What you should do: For each line below, print it again exactly as shown.

Entries taken from a collection
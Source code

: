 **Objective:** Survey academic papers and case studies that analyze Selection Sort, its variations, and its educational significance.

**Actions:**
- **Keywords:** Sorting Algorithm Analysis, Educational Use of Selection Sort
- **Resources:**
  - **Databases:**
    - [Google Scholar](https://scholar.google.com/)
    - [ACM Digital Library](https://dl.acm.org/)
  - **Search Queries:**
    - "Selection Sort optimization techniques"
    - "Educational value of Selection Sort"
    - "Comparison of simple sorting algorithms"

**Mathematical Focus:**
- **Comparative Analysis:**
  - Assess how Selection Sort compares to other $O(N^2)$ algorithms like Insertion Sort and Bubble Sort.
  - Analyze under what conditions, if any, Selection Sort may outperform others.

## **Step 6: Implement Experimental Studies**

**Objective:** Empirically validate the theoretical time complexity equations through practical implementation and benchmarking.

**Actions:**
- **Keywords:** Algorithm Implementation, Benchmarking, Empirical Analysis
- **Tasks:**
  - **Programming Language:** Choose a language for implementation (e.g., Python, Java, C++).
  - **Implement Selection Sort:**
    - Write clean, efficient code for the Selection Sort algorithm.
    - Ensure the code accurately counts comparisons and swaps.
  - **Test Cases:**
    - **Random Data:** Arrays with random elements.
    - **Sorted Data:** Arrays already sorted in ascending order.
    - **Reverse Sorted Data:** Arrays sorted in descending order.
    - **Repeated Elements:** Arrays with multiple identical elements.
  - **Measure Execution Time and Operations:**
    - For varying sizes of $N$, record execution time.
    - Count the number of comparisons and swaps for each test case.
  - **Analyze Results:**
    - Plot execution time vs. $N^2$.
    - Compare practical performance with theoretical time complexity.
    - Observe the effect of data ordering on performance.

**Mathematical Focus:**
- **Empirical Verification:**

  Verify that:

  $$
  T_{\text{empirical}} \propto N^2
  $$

Output below:
Source code

: **Objective:** Survey academic papers and case studies that analyze Selection Sort, its variations, and its educational significance.

**Actions:**
- **Keywords:** Sorting Algorithm Analysis, Educational Use of Selection Sort
- **Resources:**
  - **Databases:**
    - [Google Scholar](https://scholar.google.com/)
    - [ACM Digital Library](https://dl.acm.org/)
  - **Search Queries:**
    - "Selection Sort optimization techniques"
    - "Educational value of Selection Sort"
    - "Comparison of simple sorting algorithms"

**Mathematical Focus:**
- **Comparative Analysis:**
  - Assess how Selection Sort compares to other $O(N^2)$ algorithms like Insertion Sort and Bubble Sort.
  - Analyze under what conditions, if any, Selection Sort may outperform others.

## **Step 6: Implement Experimental Studies**

**Objective:** Empirically validate the theoretical time complexity equations through practical implementation and benchmarking.

**Actions:**
- **Keywords:** Algorithm Implementation, Benchmarking, Empirical Analysis
- **Tasks:**
  - **Programming Language:** Choose a language for implementation (e.g., Python, Java, C++).
  - **Implement Selection Sort:**
    - Write clean, efficient code for the Selection Sort algorithm.
    - Ensure the code accurately counts comparisons and swaps.
  - **Test Cases:**
    - **Random Data:** Arrays with random elements.
    - **Sorted Data:** Arrays already sorted in ascending order.
    - **Reverse Sorted Data:** Arrays sorted in descending order.
    - **Repeated Elements:** Arrays with multiple identical elements.
  - **Measure Execution Time and Operations:**
    - For varying sizes of $N$, record execution time.
    - Count the number of comparisons and swaps for each test case.
  - **Analyze Results:**
    - Plot execution time vs. $N^2$.
    - Compare practical performance with theoretical time complexity.
    - Observe the effect of data ordering on performance.

**Mathematical Focus:**
- **Empirical Verification:**

  Verify that:

  $$
  T_{\text{empirical}} \propto N^2
  $$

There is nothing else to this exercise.